就在战斗的精彩时刻,一个穿着皱巴巴西装,戴着黑框眼镜,挂着稳态生物品牌推广部工牌的年轻人气喘吁吁地跑了过来,目瞪口呆看着眼前的景象——
公司请来的危机处理专业人士,一个在殴打保安,一个在笑着看热闹。
看到品牌推广部派来的人无法抑制的诧异的表情,路危行慌忙收敛了纵容的笑意,站直了身体,以一种领导和稀泥的语气,“训斥”正上劲儿的谢隐:“差不多得了,别得理不饶人,咱们来还有正事呢。”
谢隐这才发现接他们的人来了,松开了按着保安的手。
谁知那保安面目凶恶地啐了一口,竟然有意再战,但被谢隐再次狠狠按住。
谢隐对着黑框眼镜说:“你们这个保安啊,不太行,不但对信息素人充满歧视言论,技能上还菜。”
黑框眼镜哪怕不清楚刚才的谁是谁非,此时也看出端倪了,是他们园区的保安惹是生非,但他并没有处理保安的资格,只能给保安队长打了电话,说明情况,叫他过来处理,自己则是带着两人先走了。
毕竟他们的问题才是十万火急。
前往目的地的途中,黑框眼镜一直忍不住偷看谢隐,眼神中全是疑惑。
路危行见状,赶紧换上一副略带假装无奈的表情,对着黑框眼镜耸耸肩,语气轻松地解释:“年轻人,血气方刚,容易冲动。理解一下。”
“理解,理解,”黑框眼镜回过神,连忙点头,但眼神依然在谢隐身上来回扫视,犹豫了片刻,还是忍不住,压低了声音,带着十二分的小心翼翼,指着谢隐问路危行:“他,他真的不是alpha?”
路危行微笑,“您这就是刻板印象了,谁规定beta就不能脾气暴躁一点?”
他这就是护犊子了,谢隐的脾气那不是暴躁“一点”。
“不不不,我不是那个意思!”黑框眼镜吓得连连摆手,紧张地解释,“我们园区规定非常严格,信息素人绝对不能进入的。”
“放心吧,我们公司不招信息素人的。”路危行打包票。
他前脚刚刚担保过谢隐的性别,后脚就一把搂过谢隐的肩膀,低声在他耳边说:“我跟他有一样的疑惑,你这么暴躁易怒,确实像alpha。你到底是不是?”

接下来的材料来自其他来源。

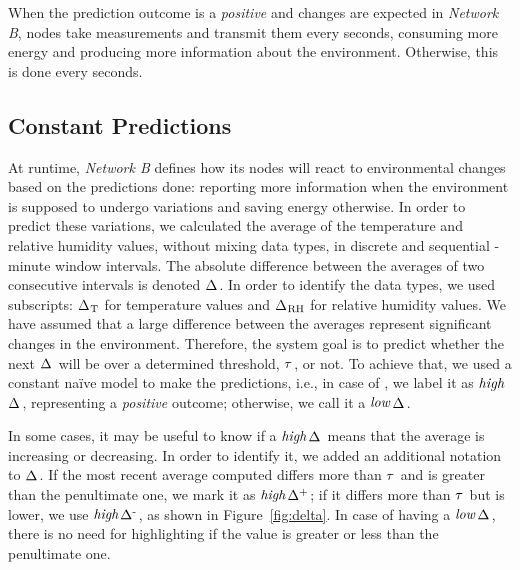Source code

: \documentclass{llncs}
\newcommand{\ourDelta}[2][]{\ensuremath{\Delta\textsuperscript{\text{#1}}
\textsubscript{\text{#2}}}}
\newcommand{\high}[1][ ]{\ensuremath{\text{\emph{high}}#1}}
\newcommand{\low}[1][ ]{\ensuremath{\text{\emph{low}}#1}}
\newcommand{\highDelta}[2][]{\high{\ourDelta[#1]{#2}}}
\newcommand{\lowDelta}[2][]{\low{\ourDelta[#1]{#2}}}
\newcommand{\threshold}[1][]{\ensuremath{\tau\textsubscript{#1}}}
\begin{document}
When the prediction outcome is a \emph{positive} and changes are expected in 
\emph{Network B}, nodes take measurements and transmit them every  seconds, 
consuming more energy and producing more information about the environment. 
Otherwise, this is done every  seconds.

\subsection{Constant Predictions}
\label{sec:system-goal-definition}

At runtime, \emph{Network B} defines how its nodes will react to environmental 
changes based on the predictions done: reporting more information when the 
environment is supposed to undergo variations and saving energy otherwise.
In order to predict these variations, we calculated the average of the 
temperature and relative humidity values, without mixing data types, in 
discrete and sequential -minute window intervals. The absolute difference 
between the averages of two consecutive intervals is denoted \ourDelta{}.
In order to identify the data types, we used subscripts: \ourDelta{T} 
for temperature values and \ourDelta{RH} for relative humidity values.
We have assumed that a large difference between the averages 
represent significant changes in the environment.
Therefore, the system goal is to predict whether the next \ourDelta{} will be 
over a determined threshold, \threshold{}, or not. 
To achieve that, we used a constant na\"ive model to make the predictions, 
i.e., in case of , we label it as \highDelta{}, 
representing a \emph{positive} outcome; 
otherwise, we call it a \lowDelta{}. 

In some cases, it may be useful to know if a \highDelta{} means that the 
average is increasing or decreasing. In order to identify it, we added an 
additional notation to \ourDelta{}. If the most recent average computed 
differs more than \threshold{} and is greater 
than the penultimate one, we mark it as \highDelta[+]{}; 
if it differs more than \threshold{} but is lower, we use 
\highDelta[-]{}, as shown in Figure~\ref{fig:delta}.
In case of having a \lowDelta{}, there is no need for highlighting if the value 
is greater or less than the penultimate one.
\end{document}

“您这就是刻板印象了,谁规定beta就不能脾气暴躁一点?”谢隐把路危行反驳黑框眼镜的话,拿来反驳路危行自己。
路危行听得笑了起来。
黑框眼镜带着两人,冲着园区的办公楼而去。
在路上,他顺便给二人解释为什么公司对信息素人的管控如此严格:
园区里有很多实验室,随时随地在做各种关于信息素的实验,万一出现泄漏和污染,又恰好信息素人在场,后果不堪设想。所以所有员工,包括研发人员,全都是beta。访客也必须严格筛查,禁止信息素人入内。
听到“实验室”三个字,谢隐不自觉地皱起了眉头,这细微的表情连他自己都没察觉,却被一旁看似漫不经心的路危行捕捉到了。
进入品牌推广部的会议室里,谢隐马上就确认了谁是负责人——那个中年男人,此刻脸都是皱的,正焦躁地来回踱步,跟动物园里的狼似的。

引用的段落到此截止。